Black edges connect pairs of yellow vertices.

Green edges connect vertices of different colors and do not share triangles with black edges.

Purple edges connect cyan vertices and are involved in triangles with green edges.

Red edges connect vertices of different colors and are involved in triangles with green and purple edges.

Blue edges connect vertices of different colors and are neither red nor green.

Cyan edges connect cyan vertices and are not purple.

Each black edge is involved in exactly one black-red-blue triangle, and the arrow points from the vertex opposite the red edge to the vertex opposite the blue edge.

Using the colors and arrows, it's easy to prove that any automorphism of this graph that fixes a vertex must fix all 16 vertices, so there are at most eight automorphisms. It's easy to check that there are in fact eight automorphisms, which form a copy of $Q_8$.

Incidentally, Babai constructs a 16-vertex graph for $Q_8$ in his paper "On the minimum order of graphs with given group" with 52 edges. The graph above is a slight improvement on this, having the same number of vertices but only 48 edges. Though 16 is the minimum possible number of vertices, it would be interesting to know whether there's a 16-vertex graph with fewer than 48 edges that has symmetry group $Q_8$.
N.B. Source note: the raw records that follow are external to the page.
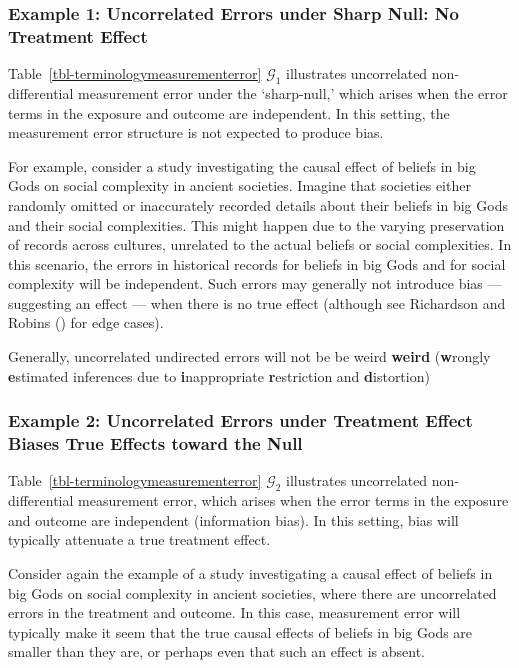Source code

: \documentclass[
  single column]{article}
\begin{document}
\subsubsection{Example 1: Uncorrelated Errors under Sharp Null: No
Treatment
Effect}\label{example-1-uncorrelated-errors-under-sharp-null-no-treatment-effect}

Table~\ref{tbl-terminologymeasurementerror} \(\mathcal{G}_1\)
illustrates uncorrelated non-differential measurement error under the
`sharp-null,' which arises when the error terms in the exposure and
outcome are independent. In this setting, the measurement error
structure is not expected to produce bias.

For example, consider a study investigating the causal effect of beliefs
in big Gods on social complexity in ancient societies. Imagine that
societies either randomly omitted or inaccurately recorded details about
their beliefs in big Gods and their social complexities. This might
happen due to the varying preservation of records across cultures,
unrelated to the actual beliefs or social complexities. In this
scenario, the errors in historical records for beliefs in big Gods and
for social complexity will be independent. Such errors may generally not
introduce bias --- suggesting an effect --- when there is no true effect
(although see Richardson and Robins
() for edge cases).

Generally, uncorrelated undirected errors will not be be weird
\textbf{weird} (\textbf{w}rongly \textbf{e}stimated inferences due to
\textbf{i}nappropriate \textbf{r}estriction and \textbf{d}istortion)

\subsubsection{Example 2: Uncorrelated Errors under Treatment Effect
Biases True Effects toward the
Null}\label{example-2-uncorrelated-errors-under-treatment-effect-biases-true-effects-toward-the-null}

Table~\ref{tbl-terminologymeasurementerror} \(\mathcal{G}_2\)
illustrates uncorrelated non-differential measurement error, which
arises when the error terms in the exposure and outcome are independent
(information bias). In this setting, bias will typically attenuate a
true treatment effect.

Consider again the example of a study investigating a causal effect of
beliefs in big Gods on social complexity in ancient societies, where
there are uncorrelated errors in the treatment and outcome. In this
case, measurement error will typically make it seem that the true causal
effects of beliefs in big Gods are smaller than they are, or perhaps
even that such an effect is absent.
\end{document}
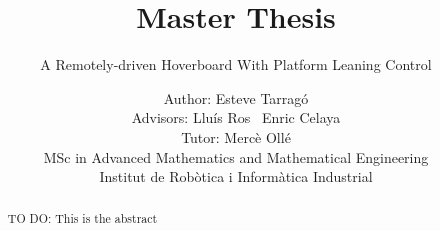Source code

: \documentclass{scrartcl}
\title{Master Thesis}
\subtitle{A Remotely-driven Hoverboard With Platform Leaning Control}
\author{Author: Esteve Tarrag\'o \\
	Advisors: Llu\'is Ros \ Enric Celaya\\
	Tutor: Merc\`e Oll\'e\\
	MSc in Advanced Mathematics and Mathematical Engineering\\
	Institut de Robòtica i Informàtica Industrial
}
\begin{document}
\maketitle

\newpage
\begin{abstract}
	TO DO: This is the abstract
\end{abstract}

\newpage
\tableofcontents






\end{document}
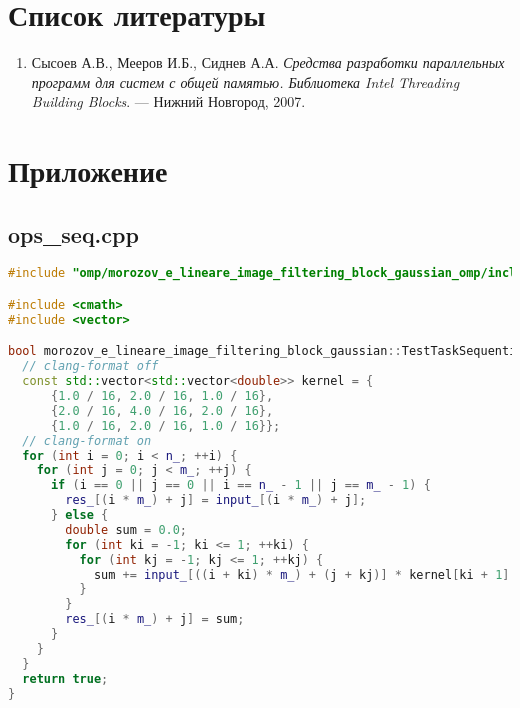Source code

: \documentclass[a4paper,12pt]{article}
\begin{document}
\newpage

\section{Список литературы}
\begin{enumerate}

 Boost C++ Libraries. Boost.MPI Documentation. \\ 
\url{https://www.boost.org/doc/libs/release/libs/mpi/}

 Intel® oneAPI Threading Building Blocks (TBB) Documentation. \\ 
\url{https://www.intel.com/content/www/us/en/developer/tools/oneapi/onetbb}

 OpenMP Architecture Review Board. OpenMP Specifications. \\ 
\url{https://www.openmp.org/specifications/}\

 C++ Standard Library Reference — cppreference.com. \\ 
\url{https://en.cppreference.com/w/}



\item Сысоев А.В., Мееров И.Б., Сиднев А.А. \textit{Средства разработки параллельных программ для систем с общей памятью. Библиотека Intel Threading Building Blocks}. — Нижний Новгород, 2007.
\end{enumerate}

\newpage

\section{Приложение}

\subsection{ops\_seq.cpp}
\begin{lstlisting}[language=C++]
#include "omp/morozov_e_lineare_image_filtering_block_gaussian_omp/include/ops_omp.hpp"

#include <cmath>
#include <vector>

bool morozov_e_lineare_image_filtering_block_gaussian::TestTaskSequential::RunImpl() {
  // clang-format off
  const std::vector<std::vector<double>> kernel = {
      {1.0 / 16, 2.0 / 16, 1.0 / 16},
      {2.0 / 16, 4.0 / 16, 2.0 / 16},
      {1.0 / 16, 2.0 / 16, 1.0 / 16}};
  // clang-format on
  for (int i = 0; i < n_; ++i) {
    for (int j = 0; j < m_; ++j) {
      if (i == 0 || j == 0 || i == n_ - 1 || j == m_ - 1) {
        res_[(i * m_) + j] = input_[(i * m_) + j];
      } else {
        double sum = 0.0;
        for (int ki = -1; ki <= 1; ++ki) {
          for (int kj = -1; kj <= 1; ++kj) {
            sum += input_[((i + ki) * m_) + (j + kj)] * kernel[ki + 1][kj + 1];
          }
        }
        res_[(i * m_) + j] = sum;
      }
    }
  }
  return true;
}
\end{lstlisting}
\end{document}
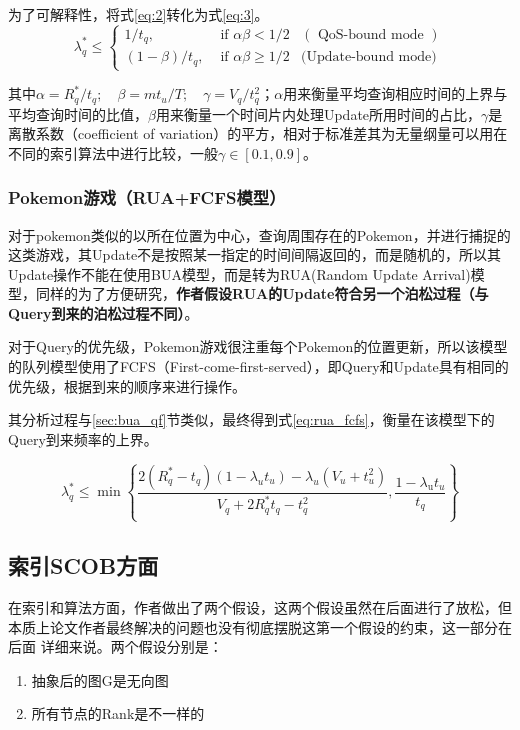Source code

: \documentclass{ML}
\begin{document}
为了可解释性，将式\eqref{eq:2}转化为式\eqref{eq:3}。
\begin{equation}
\lambda_{q}^{*} \leq \left\{
\begin{array}{lll}
{1 / t_{q},} & {\text { if } \alpha \beta<1 / 2} & {(\text { QoS-bound mode })} \\ 
{(1-\beta) / t_{q},} & {\text { if } \alpha \beta \geq 1 / 2} &\text {(Update-bound mode)}
\end{array}
\right.
\label{eq:3}
\end{equation}

其中$\alpha=R_{q}^{*} / t_{q} ; \quad \beta=m t_{u} / T ; \quad \gamma=V_{q} / t_{q}^{2}$；$\alpha$用来衡量平均查询相应时间的上界与平均查询时间的比值，$\beta$用来衡量一个时间片内处理Update所用时间的占比，$\gamma$是离散系数（coefficient of variation）的平方，相对于标准差其为无量纲量可以用在不同的索引算法中进行比较，一般$\gamma \in [0.1, 0.9]$。	

\subsubsection{Pokemon游戏（RUA+FCFS模型）}
对于pokemon类似的以所在位置为中心，查询周围存在的Pokemon，并进行捕捉的这类游戏，其Update不是按照某一指定的时间间隔返回的，而是随机的，所以其Update操作不能在使用BUA模型，而是转为RUA(Random Update Arrival)模型，同样的为了方便研究，\textbf{作者假设RUA的Update符合另一个泊松过程（与Query到来的泊松过程不同）}。

对于Query的优先级，Pokemon游戏很注重每个Pokemon的位置更新，所以该模型的队列模型使用了FCFS（First-come-first-served），即Query和Update具有相同的优先级，根据到来的顺序来进行操作。

其分析过程与\ref{sec:bua_qf}节类似，最终得到式\eqref{eq:rua_fcfs}，衡量在该模型下的Query到来频率的上界。

\begin{equation}
\lambda_{q}^{*} \leq \min \left\{\frac{2\left(R_{q}^{*}-t_{q}\right)\left(1-\lambda_{u} t_{u}\right)-\lambda_{u}\left(V_{u}+t_{u}^{2}\right)}{V_{q}+2 R_{q}^{*} t_{q}-t_{q}^{2}}, \frac{1-\lambda_{\mathrm{u}} t_{u}}{t_{q}}\right\}
\label{eq:rua_fcfs}
\end{equation}

\subsection{索引SCOB方面}
在索引和算法方面，作者做出了两个假设，这两个假设虽然在后面进行了放松，但本质上论文作者最终解决的问题也没有彻底摆脱这第一个假设的约束，这一部分在后面%
详细来说。两个假设分别是：
\begin{enumerate}
	\item 抽象后的图G是无向图
	\item 所有节点的Rank是不一样的
\end{enumerate}
\end{document}
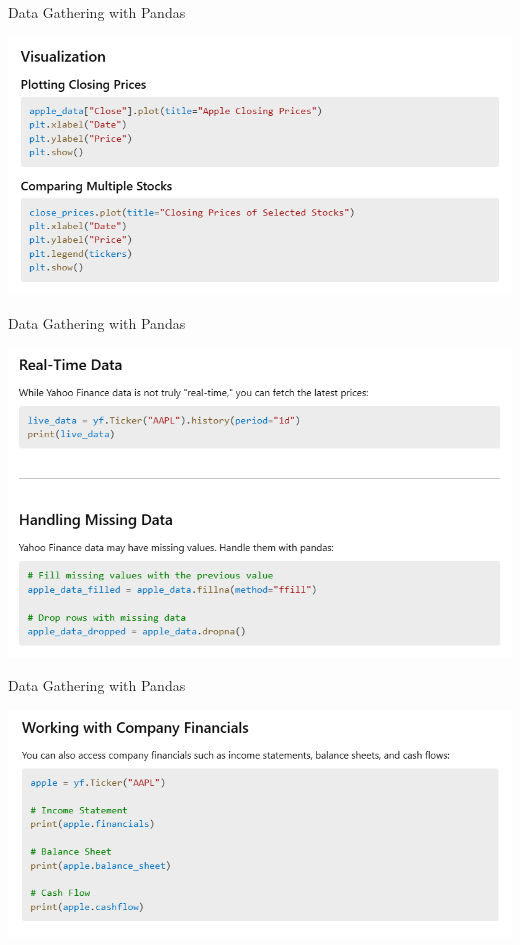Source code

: \documentclass[11pt]{beamer}
\begin{document}
\begin{frame}{Data Gathering with Pandas}
	\begin{center}
	\includegraphics[scale=0.55]{../05-pictures/lesson-1-3_pic_16.png}
	\end{center}
\end{frame}
\begin{frame}{Data Gathering with Pandas}
	\begin{center}
	\includegraphics[scale=0.55]{../05-pictures/lesson-1-3_pic_17.png}
	\end{center}
\end{frame}
\begin{frame}{Data Gathering with Pandas}
	\begin{center}
	\includegraphics[scale=0.55]{../05-pictures/lesson-1-3_pic_18.png}
	\end{center}
\end{frame}
\end{document}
**Edit:** 16 vertices is indeed the minimum possible. Indeed, any graph whose automorphism group is $Q_8$ must have at least two orbits of size $8$.

To see this, observe first that any faithful action of $Q_8$ on a graph must have at least one orbit of size $8$, since otherwise the action factors through $Q/\{\pm 1\}$.

Now, suppose we have a faithful action of $Q_8$ on a graph $G$, and suppose that $G$ has just one orbit of size $8$. Let $v$ be a vertex in this orbit. I claim that switching $v$ with $-1v$ is an automorphism of $G$. This automorphism is not in $Q_8$, since the action of $Q_8$ on the orbit of size $8$ is the left regular action, so it follows that the automorphism group of $G$ is larger than $Q_8$.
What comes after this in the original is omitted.